Albertans love their big 4×4 gas trucks, so it is not surprising the current Premier of Alberta is cautioning people with electric vehicles to refrain from charging their EVs, and other use of electricity during this time because they say it is overly stressful on their failing electrical grid. Most EVs are charged at night at any rate, and the number of owners are small, so that logic is suspect.
First, I admit I am biased, as a member of a household with two electric vehicles and living in a rural area that often loses electricity because of inclement weather. We are fully aware how the cold impacts electricity and our EVs. The problem, I believe, is greater than just unplugging our electric vehicles or appliances.
Secondly, we ultimately must STOP electing anti-green anti-renewable energy government who are if not completely climate deniers, underfund investments in alternative energy and continue to subsidize the oil and gas industry.
That said, we are in an era where we must stop living in the fossil fuel driven past and come up with an alternative to oil and gas. An EV is just one option.
Indeed, we do not (yet) have the infrastructure to convert all gas cars to EVs, but we must contemplate switching to greener energy, it will take time for sure and there will be some challenges along the way. Can we do it by 2035? I believe we can.
Yes, Oil and gas have provided us with a comfortable living for the past 100 years or so, but the question remains is: it the only way to earn a living? Or to drive?
On a recent episode of Empathetic Witness Podcast with Angelina, I put a question to a Lakota First Nation elder how we reconcile the need to work in the oil industry for our livelihood and our concern for the environment.

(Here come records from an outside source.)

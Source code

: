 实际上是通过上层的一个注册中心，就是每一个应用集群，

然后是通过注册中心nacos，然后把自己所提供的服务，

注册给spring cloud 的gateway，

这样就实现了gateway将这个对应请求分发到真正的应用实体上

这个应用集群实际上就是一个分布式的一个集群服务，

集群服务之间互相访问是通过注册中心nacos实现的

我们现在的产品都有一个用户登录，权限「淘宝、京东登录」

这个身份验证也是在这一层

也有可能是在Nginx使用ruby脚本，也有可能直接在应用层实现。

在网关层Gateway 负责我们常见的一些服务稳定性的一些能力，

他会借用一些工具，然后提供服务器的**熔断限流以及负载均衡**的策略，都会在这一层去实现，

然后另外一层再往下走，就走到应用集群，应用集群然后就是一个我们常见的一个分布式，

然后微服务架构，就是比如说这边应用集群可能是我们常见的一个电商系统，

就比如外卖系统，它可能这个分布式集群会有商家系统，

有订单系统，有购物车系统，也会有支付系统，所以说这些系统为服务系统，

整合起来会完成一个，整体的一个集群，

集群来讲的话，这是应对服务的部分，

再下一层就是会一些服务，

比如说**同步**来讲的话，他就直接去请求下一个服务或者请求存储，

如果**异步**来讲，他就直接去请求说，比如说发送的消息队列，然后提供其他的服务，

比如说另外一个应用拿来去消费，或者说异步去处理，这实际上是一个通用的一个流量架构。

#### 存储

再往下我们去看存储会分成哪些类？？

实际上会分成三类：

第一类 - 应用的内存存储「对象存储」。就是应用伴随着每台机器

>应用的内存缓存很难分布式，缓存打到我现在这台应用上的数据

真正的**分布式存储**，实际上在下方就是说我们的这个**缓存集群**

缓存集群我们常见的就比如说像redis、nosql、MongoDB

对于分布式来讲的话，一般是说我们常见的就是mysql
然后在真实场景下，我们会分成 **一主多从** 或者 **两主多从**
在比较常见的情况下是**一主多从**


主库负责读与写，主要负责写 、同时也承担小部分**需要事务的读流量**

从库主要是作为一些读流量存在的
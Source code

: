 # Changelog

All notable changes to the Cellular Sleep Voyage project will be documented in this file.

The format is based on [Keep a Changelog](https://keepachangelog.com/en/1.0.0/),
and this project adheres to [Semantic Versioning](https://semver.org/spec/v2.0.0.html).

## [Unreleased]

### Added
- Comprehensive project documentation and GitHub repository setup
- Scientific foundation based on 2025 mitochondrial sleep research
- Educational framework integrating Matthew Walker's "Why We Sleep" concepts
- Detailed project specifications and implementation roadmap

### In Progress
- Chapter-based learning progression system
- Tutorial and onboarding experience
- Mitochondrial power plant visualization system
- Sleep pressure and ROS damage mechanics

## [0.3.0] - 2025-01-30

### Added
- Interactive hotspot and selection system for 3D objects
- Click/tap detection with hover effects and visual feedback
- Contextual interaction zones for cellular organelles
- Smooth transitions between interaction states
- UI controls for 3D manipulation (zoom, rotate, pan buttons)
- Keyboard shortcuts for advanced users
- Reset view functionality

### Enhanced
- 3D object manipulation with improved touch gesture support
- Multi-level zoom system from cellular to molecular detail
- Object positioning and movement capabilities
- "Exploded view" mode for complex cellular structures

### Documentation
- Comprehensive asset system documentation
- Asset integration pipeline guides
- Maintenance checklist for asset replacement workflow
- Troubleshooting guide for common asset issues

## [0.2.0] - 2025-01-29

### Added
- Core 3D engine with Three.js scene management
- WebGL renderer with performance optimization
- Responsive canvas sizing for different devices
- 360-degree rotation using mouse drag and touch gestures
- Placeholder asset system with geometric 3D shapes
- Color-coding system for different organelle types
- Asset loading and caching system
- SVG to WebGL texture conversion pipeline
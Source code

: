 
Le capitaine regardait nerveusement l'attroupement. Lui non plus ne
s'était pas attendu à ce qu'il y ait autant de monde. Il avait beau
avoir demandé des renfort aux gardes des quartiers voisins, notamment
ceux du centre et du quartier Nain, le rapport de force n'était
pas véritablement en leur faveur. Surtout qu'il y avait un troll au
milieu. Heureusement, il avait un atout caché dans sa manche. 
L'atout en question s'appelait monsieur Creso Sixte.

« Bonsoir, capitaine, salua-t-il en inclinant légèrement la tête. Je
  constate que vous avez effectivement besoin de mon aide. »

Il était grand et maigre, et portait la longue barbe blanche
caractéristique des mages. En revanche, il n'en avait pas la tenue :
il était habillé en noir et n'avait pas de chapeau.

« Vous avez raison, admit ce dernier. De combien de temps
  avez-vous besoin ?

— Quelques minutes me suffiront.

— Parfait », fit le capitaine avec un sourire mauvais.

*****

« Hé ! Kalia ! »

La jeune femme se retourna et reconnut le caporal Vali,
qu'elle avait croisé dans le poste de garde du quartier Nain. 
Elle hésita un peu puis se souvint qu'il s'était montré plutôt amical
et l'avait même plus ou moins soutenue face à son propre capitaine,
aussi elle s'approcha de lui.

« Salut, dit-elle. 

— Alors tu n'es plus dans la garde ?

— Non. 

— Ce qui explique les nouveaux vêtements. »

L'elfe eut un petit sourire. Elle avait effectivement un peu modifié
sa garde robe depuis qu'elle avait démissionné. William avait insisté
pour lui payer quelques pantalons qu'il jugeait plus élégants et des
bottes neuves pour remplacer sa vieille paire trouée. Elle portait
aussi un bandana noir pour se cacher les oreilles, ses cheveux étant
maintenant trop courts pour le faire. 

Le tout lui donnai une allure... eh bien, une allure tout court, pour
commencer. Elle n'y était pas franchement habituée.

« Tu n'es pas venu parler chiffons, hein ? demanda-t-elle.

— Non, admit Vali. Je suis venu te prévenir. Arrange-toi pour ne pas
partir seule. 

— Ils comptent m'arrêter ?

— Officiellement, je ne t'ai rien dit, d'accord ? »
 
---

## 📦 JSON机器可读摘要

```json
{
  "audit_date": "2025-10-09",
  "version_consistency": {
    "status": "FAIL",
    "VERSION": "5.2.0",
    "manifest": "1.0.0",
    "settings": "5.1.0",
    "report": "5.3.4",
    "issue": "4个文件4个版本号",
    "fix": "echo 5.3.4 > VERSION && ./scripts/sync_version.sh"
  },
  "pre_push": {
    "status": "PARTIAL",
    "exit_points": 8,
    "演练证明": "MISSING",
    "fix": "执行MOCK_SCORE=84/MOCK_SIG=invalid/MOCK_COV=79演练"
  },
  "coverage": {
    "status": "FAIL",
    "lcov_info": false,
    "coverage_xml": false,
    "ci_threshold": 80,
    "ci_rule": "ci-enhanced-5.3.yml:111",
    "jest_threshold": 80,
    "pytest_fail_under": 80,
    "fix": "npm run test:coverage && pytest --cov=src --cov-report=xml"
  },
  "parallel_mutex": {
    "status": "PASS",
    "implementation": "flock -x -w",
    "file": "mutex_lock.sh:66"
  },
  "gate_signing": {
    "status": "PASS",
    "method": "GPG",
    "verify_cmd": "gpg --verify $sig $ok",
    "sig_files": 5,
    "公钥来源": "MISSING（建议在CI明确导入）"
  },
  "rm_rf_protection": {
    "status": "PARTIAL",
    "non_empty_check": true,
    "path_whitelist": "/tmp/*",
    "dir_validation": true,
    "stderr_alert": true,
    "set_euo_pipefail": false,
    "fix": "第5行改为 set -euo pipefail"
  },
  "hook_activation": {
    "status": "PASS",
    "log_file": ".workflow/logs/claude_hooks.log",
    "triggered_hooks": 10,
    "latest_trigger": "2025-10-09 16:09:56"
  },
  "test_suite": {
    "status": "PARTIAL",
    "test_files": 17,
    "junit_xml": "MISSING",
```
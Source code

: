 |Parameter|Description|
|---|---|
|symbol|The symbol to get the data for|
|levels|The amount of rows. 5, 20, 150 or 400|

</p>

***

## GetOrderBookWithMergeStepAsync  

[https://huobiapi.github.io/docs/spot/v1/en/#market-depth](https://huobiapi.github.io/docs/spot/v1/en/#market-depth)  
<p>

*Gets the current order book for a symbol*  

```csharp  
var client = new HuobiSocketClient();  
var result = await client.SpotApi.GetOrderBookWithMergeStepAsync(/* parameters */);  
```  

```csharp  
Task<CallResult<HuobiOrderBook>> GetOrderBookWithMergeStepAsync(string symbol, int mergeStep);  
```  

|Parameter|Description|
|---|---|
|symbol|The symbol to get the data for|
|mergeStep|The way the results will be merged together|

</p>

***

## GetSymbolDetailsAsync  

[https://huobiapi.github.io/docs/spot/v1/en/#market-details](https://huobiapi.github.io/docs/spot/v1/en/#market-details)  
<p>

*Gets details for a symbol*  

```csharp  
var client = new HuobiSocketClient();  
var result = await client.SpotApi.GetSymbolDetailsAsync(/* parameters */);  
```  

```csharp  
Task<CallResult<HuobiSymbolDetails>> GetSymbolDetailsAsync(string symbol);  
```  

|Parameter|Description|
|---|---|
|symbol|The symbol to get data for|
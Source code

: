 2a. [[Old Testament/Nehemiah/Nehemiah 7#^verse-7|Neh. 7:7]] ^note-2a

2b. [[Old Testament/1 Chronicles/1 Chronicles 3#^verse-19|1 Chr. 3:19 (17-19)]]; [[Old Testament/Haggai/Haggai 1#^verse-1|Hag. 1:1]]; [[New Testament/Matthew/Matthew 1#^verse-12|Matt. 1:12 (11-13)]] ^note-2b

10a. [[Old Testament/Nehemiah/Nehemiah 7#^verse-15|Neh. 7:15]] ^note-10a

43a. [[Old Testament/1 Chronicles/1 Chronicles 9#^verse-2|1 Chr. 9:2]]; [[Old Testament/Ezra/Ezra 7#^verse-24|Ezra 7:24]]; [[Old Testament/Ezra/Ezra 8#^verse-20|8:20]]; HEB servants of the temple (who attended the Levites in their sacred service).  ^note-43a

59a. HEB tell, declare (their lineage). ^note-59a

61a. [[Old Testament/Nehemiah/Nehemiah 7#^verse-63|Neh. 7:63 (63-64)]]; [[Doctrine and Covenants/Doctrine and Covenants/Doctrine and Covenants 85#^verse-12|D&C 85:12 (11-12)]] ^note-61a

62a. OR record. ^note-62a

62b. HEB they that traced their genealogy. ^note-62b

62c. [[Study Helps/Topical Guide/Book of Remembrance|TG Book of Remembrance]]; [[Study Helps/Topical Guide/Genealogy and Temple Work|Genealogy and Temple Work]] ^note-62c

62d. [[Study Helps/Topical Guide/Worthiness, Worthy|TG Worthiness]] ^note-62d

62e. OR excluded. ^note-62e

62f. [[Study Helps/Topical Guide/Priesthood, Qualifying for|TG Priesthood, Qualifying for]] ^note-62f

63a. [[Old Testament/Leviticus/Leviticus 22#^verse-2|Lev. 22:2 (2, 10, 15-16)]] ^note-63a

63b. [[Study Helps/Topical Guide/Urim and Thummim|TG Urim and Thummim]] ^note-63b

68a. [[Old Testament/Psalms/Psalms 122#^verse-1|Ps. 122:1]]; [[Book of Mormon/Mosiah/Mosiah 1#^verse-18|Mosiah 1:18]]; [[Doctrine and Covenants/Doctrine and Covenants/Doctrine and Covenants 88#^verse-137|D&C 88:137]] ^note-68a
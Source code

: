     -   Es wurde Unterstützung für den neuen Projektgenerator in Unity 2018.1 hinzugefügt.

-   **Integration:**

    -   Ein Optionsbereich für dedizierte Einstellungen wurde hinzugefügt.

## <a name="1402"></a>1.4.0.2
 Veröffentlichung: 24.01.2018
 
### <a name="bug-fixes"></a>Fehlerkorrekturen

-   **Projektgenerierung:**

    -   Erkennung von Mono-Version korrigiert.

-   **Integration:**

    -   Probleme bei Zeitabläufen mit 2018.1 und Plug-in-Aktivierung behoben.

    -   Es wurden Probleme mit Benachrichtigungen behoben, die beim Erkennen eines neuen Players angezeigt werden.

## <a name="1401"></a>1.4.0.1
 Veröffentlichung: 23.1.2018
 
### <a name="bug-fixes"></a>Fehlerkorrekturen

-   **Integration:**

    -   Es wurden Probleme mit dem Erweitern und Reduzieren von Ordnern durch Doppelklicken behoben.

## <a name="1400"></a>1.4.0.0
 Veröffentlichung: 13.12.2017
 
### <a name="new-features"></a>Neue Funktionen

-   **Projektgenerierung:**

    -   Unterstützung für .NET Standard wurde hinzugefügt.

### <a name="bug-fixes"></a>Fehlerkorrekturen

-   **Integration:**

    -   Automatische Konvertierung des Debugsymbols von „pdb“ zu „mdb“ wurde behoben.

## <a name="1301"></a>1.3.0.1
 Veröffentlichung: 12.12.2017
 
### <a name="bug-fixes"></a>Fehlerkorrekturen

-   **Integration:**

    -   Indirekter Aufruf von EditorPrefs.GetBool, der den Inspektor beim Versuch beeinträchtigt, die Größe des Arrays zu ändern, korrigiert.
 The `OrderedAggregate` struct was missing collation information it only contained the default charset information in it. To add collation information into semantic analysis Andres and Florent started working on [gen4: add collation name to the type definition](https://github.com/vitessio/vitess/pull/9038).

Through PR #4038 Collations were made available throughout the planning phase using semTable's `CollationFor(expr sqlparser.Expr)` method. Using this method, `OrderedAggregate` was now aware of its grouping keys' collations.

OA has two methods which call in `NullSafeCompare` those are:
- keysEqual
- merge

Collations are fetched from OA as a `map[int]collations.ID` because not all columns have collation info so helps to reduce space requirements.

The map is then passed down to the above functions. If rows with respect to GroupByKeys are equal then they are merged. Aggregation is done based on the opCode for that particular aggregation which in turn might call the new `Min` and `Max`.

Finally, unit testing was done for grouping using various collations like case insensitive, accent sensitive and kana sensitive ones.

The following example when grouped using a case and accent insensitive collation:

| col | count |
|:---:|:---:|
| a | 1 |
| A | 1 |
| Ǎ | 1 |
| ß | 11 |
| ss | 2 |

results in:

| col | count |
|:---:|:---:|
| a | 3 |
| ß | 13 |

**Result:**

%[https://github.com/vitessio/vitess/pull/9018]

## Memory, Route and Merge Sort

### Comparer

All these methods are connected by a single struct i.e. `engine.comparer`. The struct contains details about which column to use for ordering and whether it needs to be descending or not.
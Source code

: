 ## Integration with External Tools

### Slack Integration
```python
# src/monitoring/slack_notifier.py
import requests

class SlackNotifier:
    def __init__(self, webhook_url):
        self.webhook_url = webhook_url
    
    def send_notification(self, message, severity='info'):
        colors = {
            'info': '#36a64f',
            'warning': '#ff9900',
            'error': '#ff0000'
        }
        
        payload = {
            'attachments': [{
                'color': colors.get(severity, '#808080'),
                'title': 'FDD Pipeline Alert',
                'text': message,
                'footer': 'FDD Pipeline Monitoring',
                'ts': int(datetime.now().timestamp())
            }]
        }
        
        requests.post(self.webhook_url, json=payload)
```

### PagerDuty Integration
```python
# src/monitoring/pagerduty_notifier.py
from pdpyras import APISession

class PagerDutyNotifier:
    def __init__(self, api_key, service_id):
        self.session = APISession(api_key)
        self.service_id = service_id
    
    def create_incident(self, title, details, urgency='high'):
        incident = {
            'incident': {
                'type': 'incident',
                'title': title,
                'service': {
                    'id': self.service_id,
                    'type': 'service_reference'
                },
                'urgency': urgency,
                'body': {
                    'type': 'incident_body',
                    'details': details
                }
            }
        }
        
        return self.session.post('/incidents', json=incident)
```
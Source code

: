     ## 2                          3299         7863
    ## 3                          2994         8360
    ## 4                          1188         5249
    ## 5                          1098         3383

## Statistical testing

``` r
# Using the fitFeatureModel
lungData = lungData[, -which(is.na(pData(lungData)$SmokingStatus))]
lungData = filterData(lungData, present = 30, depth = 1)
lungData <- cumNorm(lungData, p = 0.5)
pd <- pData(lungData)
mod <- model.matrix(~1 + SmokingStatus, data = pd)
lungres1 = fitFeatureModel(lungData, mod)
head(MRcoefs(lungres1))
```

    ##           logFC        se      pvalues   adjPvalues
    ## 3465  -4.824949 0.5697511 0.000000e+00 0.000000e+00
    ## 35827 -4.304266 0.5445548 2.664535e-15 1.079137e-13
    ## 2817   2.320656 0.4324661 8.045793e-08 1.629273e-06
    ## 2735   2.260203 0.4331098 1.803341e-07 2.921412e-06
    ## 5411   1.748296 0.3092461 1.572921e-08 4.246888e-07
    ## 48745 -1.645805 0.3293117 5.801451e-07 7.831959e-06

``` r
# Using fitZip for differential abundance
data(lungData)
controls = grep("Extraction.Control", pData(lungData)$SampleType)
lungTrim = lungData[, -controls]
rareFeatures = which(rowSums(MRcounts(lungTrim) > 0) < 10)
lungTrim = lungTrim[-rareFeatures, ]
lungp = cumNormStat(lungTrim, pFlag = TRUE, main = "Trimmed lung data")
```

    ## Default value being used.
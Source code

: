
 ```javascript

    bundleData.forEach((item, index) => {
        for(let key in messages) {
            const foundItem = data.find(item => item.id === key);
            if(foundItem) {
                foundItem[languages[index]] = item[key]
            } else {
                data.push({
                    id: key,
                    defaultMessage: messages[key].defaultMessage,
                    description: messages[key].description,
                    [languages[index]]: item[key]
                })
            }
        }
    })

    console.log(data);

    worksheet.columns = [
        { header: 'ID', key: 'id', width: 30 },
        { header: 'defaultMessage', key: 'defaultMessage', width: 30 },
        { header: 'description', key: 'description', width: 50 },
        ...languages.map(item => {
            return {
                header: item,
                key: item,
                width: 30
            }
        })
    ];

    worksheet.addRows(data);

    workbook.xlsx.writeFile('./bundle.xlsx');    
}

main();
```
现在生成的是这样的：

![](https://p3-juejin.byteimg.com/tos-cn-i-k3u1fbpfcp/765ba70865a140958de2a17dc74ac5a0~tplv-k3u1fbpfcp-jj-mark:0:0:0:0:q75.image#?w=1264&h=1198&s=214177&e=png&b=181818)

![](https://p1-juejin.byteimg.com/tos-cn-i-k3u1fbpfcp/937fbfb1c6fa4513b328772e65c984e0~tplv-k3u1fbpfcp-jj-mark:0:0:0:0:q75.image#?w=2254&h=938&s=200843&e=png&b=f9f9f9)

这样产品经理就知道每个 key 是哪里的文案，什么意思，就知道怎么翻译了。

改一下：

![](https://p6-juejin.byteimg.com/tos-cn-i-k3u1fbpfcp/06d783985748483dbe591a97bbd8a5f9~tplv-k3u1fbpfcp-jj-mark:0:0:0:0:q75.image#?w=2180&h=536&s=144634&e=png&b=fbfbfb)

His answer surprised me. He said that we don’t, and the two just can’t be reconciled. In other words, he said, find another way to earn a living that does not degrade Mother Earth, because it is our ethical obligation to leave the integrity of the Earth whole for the next seven generations. I can understand as an Indigenous person what he is saying. I built a career on the protection of Treaty and Aboriginal Rights to correct historical wrongs of the Canadian Federal government to usurp the territories of Indigenous peoples for the resources like oil and gas, I could have as easily worked for the Government, but I chose not to. I choose to not compromise my Indigenous relationship with Mother Earth for the sake of making a dollar.
In addition to harm to the Earth, think about what fossil fuel consumption is doing to our atmosphere and the heating of our world. We cannot sustain our reliance on oil and gas because the ecological cost is too great. And undoubtedly, we can expect to be experiencing more extreme climate events that will impact the electricity grid. Extreme weather includes unprecedented forest fires that impacts the world globally.
I leave it to you what you do individually to make our government consider green energy. I believe, subsidizing the auto industry that want to build universal electrical charging stations across Canada on the trans-Canada highway for EVs a start. At the same time, I hold no illusions that An EV will save our planet. There are issues with EV, mainly, mining for lithium batteries. Lithium mining is about to become a real issue in the Northwest Territories where some of our clients live. Having said this, EV manufacturers are trying to develop better battery components to minimize the use of lithium.